Market Update - The Fed, like consumers, businesses, and investors, remains on hold as expected
Highlights: As expected, the Federal Reserve kept the federal funds rate target range unchanged in the 4.25 per cent to 4.50 per cent range. This marks the third consecutive meeting where the FOMC remained on hold. The new Summary of Economic Projections (SEP) will be published at the next meeting in June. The FOMC continues to try to balance the recent weaker economic data and the rising risk of recession with concerns surrounding tariffs and the potential for an acceleration in inflation. For now, we remain neutral on US equities.

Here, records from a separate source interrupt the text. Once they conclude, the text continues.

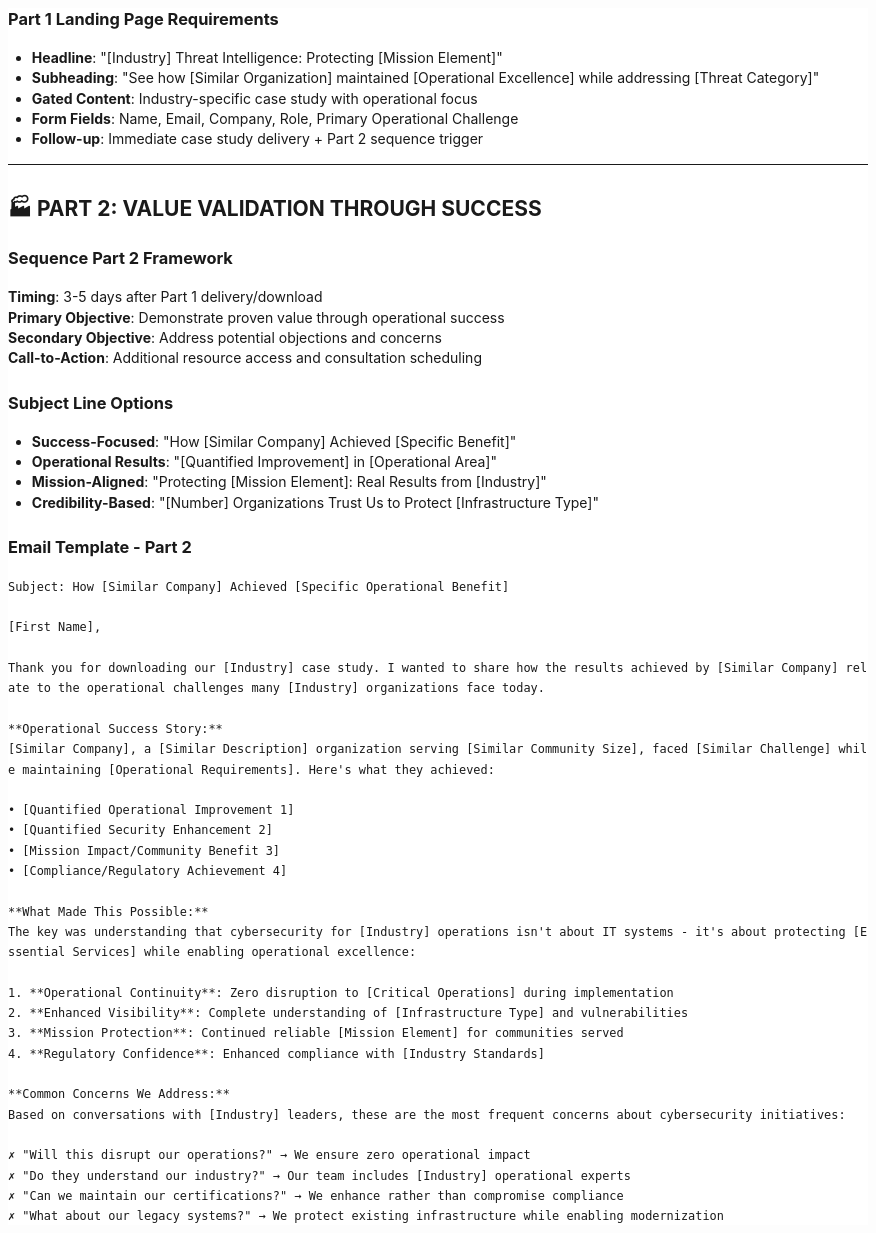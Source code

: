 ### **Part 1 Landing Page Requirements**
- **Headline**: "[Industry] Threat Intelligence: Protecting [Mission Element]"
- **Subheading**: "See how [Similar Organization] maintained [Operational Excellence] while addressing [Threat Category]"
- **Gated Content**: Industry-specific case study with operational focus
- **Form Fields**: Name, Email, Company, Role, Primary Operational Challenge
- **Follow-up**: Immediate case study delivery + Part 2 sequence trigger

---

## 🏭 **PART 2: VALUE VALIDATION THROUGH SUCCESS**

### **Sequence Part 2 Framework**
**Timing**: 3-5 days after Part 1 delivery/download  
**Primary Objective**: Demonstrate proven value through operational success  
**Secondary Objective**: Address potential objections and concerns  
**Call-to-Action**: Additional resource access and consultation scheduling  

### **Subject Line Options**
- **Success-Focused**: "How [Similar Company] Achieved [Specific Benefit]"
- **Operational Results**: "[Quantified Improvement] in [Operational Area]"
- **Mission-Aligned**: "Protecting [Mission Element]: Real Results from [Industry]"
- **Credibility-Based**: "[Number] Organizations Trust Us to Protect [Infrastructure Type]"

### **Email Template - Part 2**

```
Subject: How [Similar Company] Achieved [Specific Operational Benefit]

[First Name],

Thank you for downloading our [Industry] case study. I wanted to share how the results achieved by [Similar Company] relate to the operational challenges many [Industry] organizations face today.

**Operational Success Story:**
[Similar Company], a [Similar Description] organization serving [Similar Community Size], faced [Similar Challenge] while maintaining [Operational Requirements]. Here's what they achieved:

• [Quantified Operational Improvement 1]
• [Quantified Security Enhancement 2]  
• [Mission Impact/Community Benefit 3]
• [Compliance/Regulatory Achievement 4]

**What Made This Possible:**
The key was understanding that cybersecurity for [Industry] operations isn't about IT systems - it's about protecting [Essential Services] while enabling operational excellence:

1. **Operational Continuity**: Zero disruption to [Critical Operations] during implementation
2. **Enhanced Visibility**: Complete understanding of [Infrastructure Type] and vulnerabilities
3. **Mission Protection**: Continued reliable [Mission Element] for communities served
4. **Regulatory Confidence**: Enhanced compliance with [Industry Standards]

**Common Concerns We Address:**
Based on conversations with [Industry] leaders, these are the most frequent concerns about cybersecurity initiatives:

✗ "Will this disrupt our operations?" → We ensure zero operational impact
✗ "Do they understand our industry?" → Our team includes [Industry] operational experts
✗ "Can we maintain our certifications?" → We enhance rather than compromise compliance
✗ "What about our legacy systems?" → We protect existing infrastructure while enabling modernization

```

- Even with a likely deterioration in the future growth-inflation trade-off, we maintain our forecast of no more than 75bp of rate cuts through 2025 and 2026, and expect three 25bp rate cuts this year, in June, September, and December and no cuts in 2026. However, if the May jobs data do not show evidence of softening (in the unemployment rate, net employment growth, or both), then the clear risk to our forecast is that the FOMC may keep policy rates unchanged again in June
- During the Q+A, Fed Chair Jerome Powell repeated that FOMC “policy is in a good place, the Fed is not under pressure to move, and they don’t know where trade policy is headed -- but for now ‘it’s a fairly clear decision for us to wait and see and to watch’”. Regarding inflation, Mr Powell stated that “The underlying inflation picture is good.” and said that “It is also possible that the inflationary effects could instead be more persistent. Avoiding that outcome will depend on the size of the tariffs, on how long it takes for them to pass fully into prices and ultimately on keeping longer-term inflation expectations well anchored”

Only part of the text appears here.